East of the choir is the Capilla Mayor (Main Chapel). Its Gothic retable is the jewel of the cathedral and reckoned to be the biggest altarpiece in the world. Begun by Flemish sculptor Pieter Dancart in 1482 and finished by others in 1564, this sea of gilt and polychromed wood holds over 1000 carved biblical figures. At the centre of the lowest level is the tiny 13th-century silver-plated cedar image of the Virgen de la Sede (Virgin of the See), patron of the cathedral.
Sacristía de los Cálices
South of the Capilla Mayor are rooms containing some of the cathedral’s main art treasures. The westernmost of these is the Sacristy of the Chalices, where Francisco de Goya’s painting of the Seville martyrs, Santas Justa y Rufina (1817), hangs above the altar.

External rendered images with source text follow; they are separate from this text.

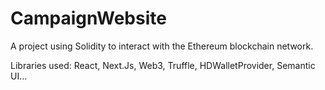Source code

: # CampaignWebsite

A project using Solidity to interact with the Ethereum blockchain network. 

Libraries used: React, Next.Js, Web3, Truffle, HDWalletProvider, Semantic UI...
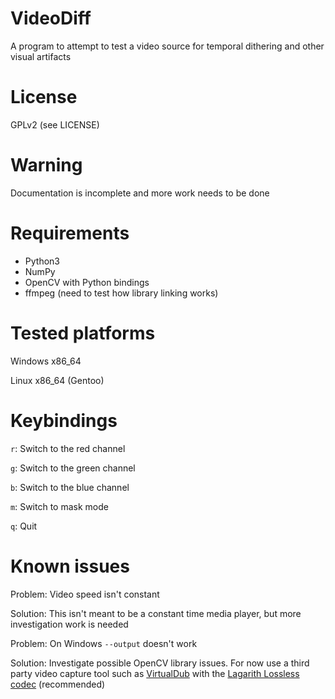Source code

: VideoDiff
=========

A program to attempt to test a video source for temporal dithering and other visual artifacts

# License

GPLv2 (see LICENSE)

# Warning

Documentation is incomplete and more work needs to be done

# Requirements

- Python3
- NumPy
- OpenCV with Python bindings
- ffmpeg (need to test how library linking works)

# Tested platforms
Windows x86_64

Linux x86_64 (Gentoo)

# Keybindings

`r`: Switch to the red channel

`g`: Switch to the green channel

`b`: Switch to the blue channel

`m`: Switch to mask mode

`q`: Quit

# Known issues
Problem: Video speed isn't constant

Solution: This isn't meant to be a constant time media player, but more investigation work is needed


Problem: On Windows `--output` doesn't work

Solution: Investigate possible OpenCV library issues. For now use a third party video capture tool such as [VirtualDub](https://www.videohelp.com/software/Virtualdub) with the [Lagarith Lossless codec](https://lags.leetcode.net/codec.html) (recommended)
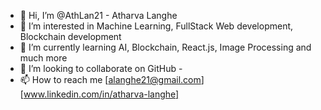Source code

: - 👋 Hi, I’m @AthLan21 - Atharva Langhe
- 👀 I’m interested in Machine Learning, FullStack Web development, Blockchain development
- 🌱 I’m currently learning AI, Blockchain, React.js, Image Processing and much more
- 💞️ I’m looking to collaborate on GitHub - 
- 📫 How to reach me [alanghe21@gmail.com][www.linkedin.com/in/atharva-langhe]

<!---
AthLan21/AthLan21 is a ✨ special ✨ repository because its `README.md` (this file) appears on your GitHub profile.
You can click the Preview link to take a look at your changes.
--->
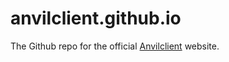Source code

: # anvilclient.github.io
The Github repo for the official [Anvilclient](https://github.com/Anvilclient/Anvilclient) website.
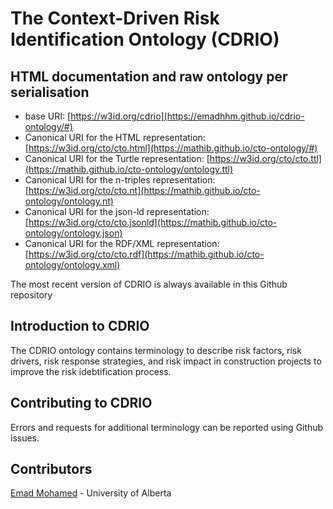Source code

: # The Context-Driven Risk Identification Ontology (CDRIO)

## HTML documentation and raw ontology per serialisation

* base URI: [https://w3id.org/cdrio](https://emadhhm.github.io/cdrio-ontology/#)
* Canonical URI for the HTML representation: [https://w3id.org/cto/cto.html](https://mathib.github.io/cto-ontology/#)
* Canonical URI for the Turtle representation: [https://w3id.org/cto/cto.ttl](https://mathib.github.io/cto-ontology/ontology.ttl)
* Canonical URI for the n-triples representation: [https://w3id.org/cto/cto.nt](https://mathib.github.io/cto-ontology/ontology.nt)
* Canonical URI for the json-ld representation: [https://w3id.org/cto/cto.jsonld](https://mathib.github.io/cto-ontology/ontology.json)
* Canonical URI for the RDF/XML representation: [https://w3id.org/cto/cto.rdf](https://mathib.github.io/cto-ontology/ontology.xml)

The most recent version of CDRIO is always available in this Github repository

## Introduction to CDRIO

The CDRIO ontology contains terminology to describe risk factors, risk drivers, risk response strategies, and risk impact in construction projects to improve the risk idebtification process.

## Contributing to CDRIO

Errors and requests for additional terminology can be reported using Github issues.

## Contributors

[Emad Mohamed](https://github.com/EmadHHM) - University of Alberta
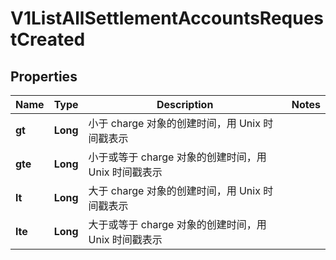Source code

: 
# V1ListAllSettlementAccountsRequestCreated

## Properties
Name | Type | Description | Notes
------------ | ------------- | ------------- | -------------
**gt** | **Long** | 小于 charge 对象的创建时间，用 Unix 时间戳表示 | 
**gte** | **Long** | 小于或等于 charge 对象的创建时间，用 Unix 时间戳表示 | 
**lt** | **Long** | 大于 charge 对象的创建时间，用 Unix 时间戳表示 | 
**lte** | **Long** | 大于或等于 charge 对象的创建时间，用 Unix 时间戳表示 | 



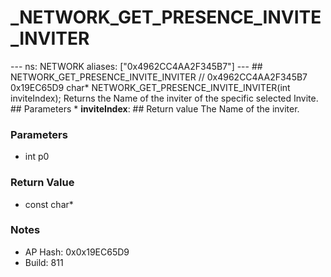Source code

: # _NETWORK_GET_PRESENCE_INVITE_INVITER

--- ns: NETWORK aliases: ["0x4962CC4AA2F345B7"] --- ## NETWORK_GET_PRESENCE_INVITE_INVITER  // 0x4962CC4AA2F345B7 0x19EC65D9 char* NETWORK_GET_PRESENCE_INVITE_INVITER(int inviteIndex);  Returns the Name of the inviter of the specific selected Invite.  ## Parameters * **inviteIndex**:  ## Return value The Name of the inviter.

### Parameters
* int p0

### Return Value
* const char*

### Notes
* AP Hash: 0x0x19EC65D9
* Build: 811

This large room with a finely carved stone dome was created between 1528 and 1547: the arch over its portal has carvings of 16th-century foods. Pedro de Campaña’s 1547 Descendimiento (Descent from the Cross), above the central altar at the southern end, and Francisco de Zurbarán’s Santa Teresa , to its right, are two of the cathedral’s most precious paintings. The room’s centrepiece is the Custodia de Juan de Arfe , a huge 475kg silver monstrance made in the 1580s by Renaissance metalsmith Juan de Arfe.
The beautifully domed chapter house, also called the Sala Capitular, in the southeastern corner, was originally built between 1558 and 1592 as a venue for meetings of the cathedral hierarchy. Hanging high above the archbishop’s throne at the southern end is a Murillo masterpiece, La Inmaculada.
In the northeastern corner of the cathedral you’ll find the passage for the climb up to the belfry of the Giralda. The ascent is quite easy, as a series of ramps goes all the way up to the top, built so that the guards could ride up on horseback.
Patio de los Naranjos
Outside the cathedral’s northern side, this patio was originally the courtyard of the mosque. It’s planted with 66 naranjos (orange trees), and a Visigothic fountain sits in the centre. Hanging from the ceiling in the patio’s southeastern corner is a replica stuffed crocodile – the original was a gift to Alfonso X from the Sultan of Egypt.